=== Begin Enclosure ===
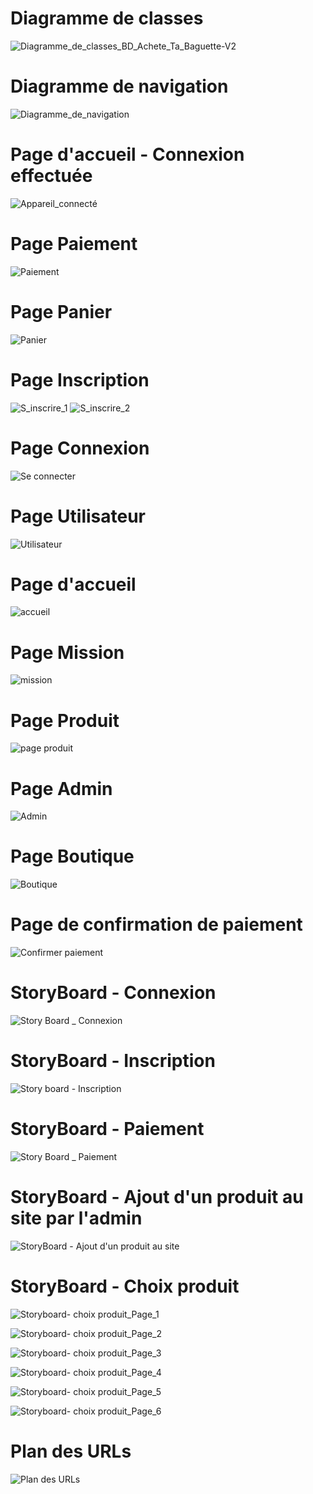 <h1>Diagramme de classes</h1>

![Diagramme_de_classes_BD_Achete_Ta_Baguette-V2](https://github.com/cegepmatane/AcheteTaBaguette/blob/master/documentation/Diagrammes/Diagramme_de_classes_BD_Achete_Ta_Baguette-V2.png)

<h1>Diagramme de navigation</h1>

![Diagramme_de_navigation](https://github.com/cegepmatane/AcheteTaBaguette/blob/master/documentation/Diagrammes/Diagramme_de_navigation.png)

<h1>Page d'accueil - Connexion effectuée</h1>

![Appareil_connecté](https://github.com/cegepmatane/AcheteTaBaguette/blob/master/documentation/Maquettes/Accueil_connect%C3%A9.png)

<h1>Page Paiement</h1>

![Paiement](https://github.com/cegepmatane/AcheteTaBaguette/blob/master/documentation/Maquettes/Paiement.png)

<h1>Page Panier</h1>

![Panier](https://github.com/cegepmatane/AcheteTaBaguette/blob/master/documentation/Maquettes/Panier.png)

<h1>Page Inscription</h1>

![S_inscrire_1](https://github.com/cegepmatane/AcheteTaBaguette/blob/master/documentation/Maquettes/Inscription_1.png)
![S_inscrire_2](https://github.com/cegepmatane/AcheteTaBaguette/blob/master/documentation/Maquettes/Inscription_2.png)

<h1>Page Connexion</h1>

![Se connecter](https://github.com/cegepmatane/AcheteTaBaguette/blob/master/documentation/Maquettes/Se%20connecter.png)

<h1>Page Utilisateur</h1>

![Utilisateur](https://github.com/cegepmatane/AcheteTaBaguette/blob/master/documentation/Maquettes/Utilisateur.png)

<h1>Page d'accueil</h1>

![accueil](https://github.com/cegepmatane/AcheteTaBaguette/blob/master/documentation/Maquettes/accueil.png)

<h1>Page Mission</h1>

![mission](https://github.com/cegepmatane/AcheteTaBaguette/blob/master/documentation/Maquettes/mission.png)

<h1>Page Produit</h1>

![page produit](https://github.com/cegepmatane/AcheteTaBaguette/blob/master/documentation/Maquettes/page%20produit.png)

<h1>Page Admin</h1>

![Admin](https://github.com/cegepmatane/AcheteTaBaguette/blob/master/documentation/Maquettes/Admin.png)

<h1>Page Boutique</h1>

![Boutique](https://github.com/cegepmatane/AcheteTaBaguette/blob/master/documentation/Maquettes/Boutique.png)

<h1>Page de confirmation de paiement</h1>

![Confirmer paiement](https://github.com/cegepmatane/AcheteTaBaguette/blob/master/documentation/Maquettes/Confirmer%20paiement.png)

<h1>StoryBoard - Connexion</h1>

![Story Board _ Connexion](https://github.com/cegepmatane/AcheteTaBaguette/blob/master/documentation/StoryBoard/Story%20Board%20_%20Connexion.png)

<h1>StoryBoard - Inscription</h1>

![Story board - Inscription](https://github.com/cegepmatane/AcheteTaBaguette/blob/master/documentation/StoryBoard/Story%20board%20-%20Inscription.png)

<h1>StoryBoard - Paiement</h1>

![Story Board _ Paiement](https://github.com/cegepmatane/AcheteTaBaguette/blob/master/documentation/StoryBoard/Story%20Board%20_%20Paiement.png)

<h1>StoryBoard - Ajout d'un produit au site par l'admin</h1>

![StoryBoard - Ajout d'un produit au site](https://github.com/cegepmatane/AcheteTaBaguette/blob/master/documentation/StoryBoard/StoryBoard%20-%20Ajout%20d'un%20produit%20au%20site.png)

<h1>StoryBoard - Choix produit</h1>

![Storyboard- choix produit_Page_1](https://github.com/cegepmatane/AcheteTaBaguette/blob/master/documentation/StoryBoard/Storyboard-%20choix%20produit_Page_1.png)

![Storyboard- choix produit_Page_2](https://github.com/cegepmatane/AcheteTaBaguette/blob/master/documentation/StoryBoard/Storyboard-%20choix%20produit_Page_2.png)

![Storyboard- choix produit_Page_3](https://github.com/cegepmatane/AcheteTaBaguette/blob/master/documentation/StoryBoard/Storyboard-%20choix%20produit_Page_3.png)

![Storyboard- choix produit_Page_4](https://github.com/cegepmatane/AcheteTaBaguette/blob/master/documentation/StoryBoard/Storyboard-%20choix%20produit_Page_4.png)

![Storyboard- choix produit_Page_5](https://github.com/cegepmatane/AcheteTaBaguette/blob/master/documentation/StoryBoard/Storyboard-%20choix%20produit_Page_5.png)

![Storyboard- choix produit_Page_6](https://github.com/cegepmatane/AcheteTaBaguette/blob/master/documentation/StoryBoard/Storyboard-%20choix%20produit_Page_6.png)

<h1>Plan des URLs</h1>

![Plan des URLs](https://github.com/cegepmatane/AcheteTaBaguette/blob/master/documentation/Plan_des_URLs.png)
=== End Enclosure ===
Problem description: Should a record include a picture, drop the picture and write out the remainder exactly.

Your solution:
 <h1>Diagramme de classes</h1>

![Diagramme_de_classes_BD_Achete_Ta_Baguette-V2](https://github.com/cegepmatane/AcheteTaBaguette/blob/master/documentation/Diagrammes/Diagramme_de_classes_BD_Achete_Ta_Baguette-V2.png)

<h1>Diagramme de navigation</h1>

![Diagramme_de_navigation](https://github.com/cegepmatane/AcheteTaBaguette/blob/master/documentation/Diagrammes/Diagramme_de_navigation.png)

<h1>Page d'accueil - Connexion effectuée</h1>

![Appareil_connecté](https://github.com/cegepmatane/AcheteTaBaguette/blob/master/documentation/Maquettes/Accueil_connect%C3%A9.png)

<h1>Page Paiement</h1>

![Paiement](https://github.com/cegepmatane/AcheteTaBaguette/blob/master/documentation/Maquettes/Paiement.png)

<h1>Page Panier</h1>

![Panier](https://github.com/cegepmatane/AcheteTaBaguette/blob/master/documentation/Maquettes/Panier.png)

<h1>Page Inscription</h1>

![S_inscrire_1](https://github.com/cegepmatane/AcheteTaBaguette/blob/master/documentation/Maquettes/Inscription_1.png)
![S_inscrire_2](https://github.com/cegepmatane/AcheteTaBaguette/blob/master/documentation/Maquettes/Inscription_2.png)

<h1>Page Connexion</h1>

![Se connecter](https://github.com/cegepmatane/AcheteTaBaguette/blob/master/documentation/Maquettes/Se%20connecter.png)

<h1>Page Utilisateur</h1>

![Utilisateur](https://github.com/cegepmatane/AcheteTaBaguette/blob/master/documentation/Maquettes/Utilisateur.png)

<h1>Page d'accueil</h1>

![accueil](https://github.com/cegepmatane/AcheteTaBaguette/blob/master/documentation/Maquettes/accueil.png)

<h1>Page Mission</h1>

![mission](https://github.com/cegepmatane/AcheteTaBaguette/blob/master/documentation/Maquettes/mission.png)

<h1>Page Produit</h1>

![page produit](https://github.com/cegepmatane/AcheteTaBaguette/blob/master/documentation/Maquettes/page%20produit.png)

<h1>Page Admin</h1>

![Admin](https://github.com/cegepmatane/AcheteTaBaguette/blob/master/documentation/Maquettes/Admin.png)

<h1>Page Boutique</h1>

![Boutique](https://github.com/cegepmatane/AcheteTaBaguette/blob/master/documentation/Maquettes/Boutique.png)

<h1>Page de confirmation de paiement</h1>

![Confirmer paiement](https://github.com/cegepmatane/AcheteTaBaguette/blob/master/documentation/Maquettes/Confirmer%20paiement.png)

<h1>StoryBoard - Connexion</h1>

![Story Board _ Connexion](https://github.com/cegepmatane/AcheteTaBaguette/blob/master/documentation/StoryBoard/Story%20Board%20_%20Connexion.png)

<h1>StoryBoard - Inscription</h1>

![Story board - Inscription](https://github.com/cegepmatane/AcheteTaBaguette/blob/master/documentation/StoryBoard/Story%20board%20-%20Inscription.png)

<h1>StoryBoard - Paiement</h1>

![Story Board _ Paiement](https://github.com/cegepmatane/AcheteTaBaguette/blob/master/documentation/StoryBoard/Story%20Board%20_%20Paiement.png)

<h1>StoryBoard - Ajout d'un produit au site par l'admin</h1>

![StoryBoard - Ajout d'un produit au site](https://github.com/cegepmatane/AcheteTaBaguette/blob/master/documentation/StoryBoard/StoryBoard%20-%20Ajout%20d'un%20produit%20au%20site.png)

<h1>StoryBoard - Choix produit</h1>

![Storyboard- choix produit_Page_1](https://github.com/cegepmatane/AcheteTaBaguette/blob/master/documentation/StoryBoard/Storyboard-%20choix%20produit_Page_1.png)

![Storyboard- choix produit_Page_2](https://github.com/cegepmatane/AcheteTaBaguette/blob/master/documentation/StoryBoard/Storyboard-%20choix%20produit_Page_2.png)

![Storyboard- choix produit_Page_3](https://github.com/cegepmatane/AcheteTaBaguette/blob/master/documentation/StoryBoard/Storyboard-%20choix%20produit_Page_3.png)

![Storyboard- choix produit_Page_4](https://github.com/cegepmatane/AcheteTaBaguette/blob/master/documentation/StoryBoard/Storyboard-%20choix%20produit_Page_4.png)

![Storyboard- choix produit_Page_5](https://github.com/cegepmatane/AcheteTaBaguette/blob/master/documentation/StoryBoard/Storyboard-%20choix%20produit_Page_5.png)

![Storyboard- choix produit_Page_6](https://github.com/cegepmatane/AcheteTaBaguette/blob/master/documentation/StoryBoard/Storyboard-%20choix%20produit_Page_6.png)

<h1>Plan des URLs</h1>

![Plan des URLs](https://github.com/cegepmatane/AcheteTaBaguette/blob/master/documentation/Plan_des_URLs.png)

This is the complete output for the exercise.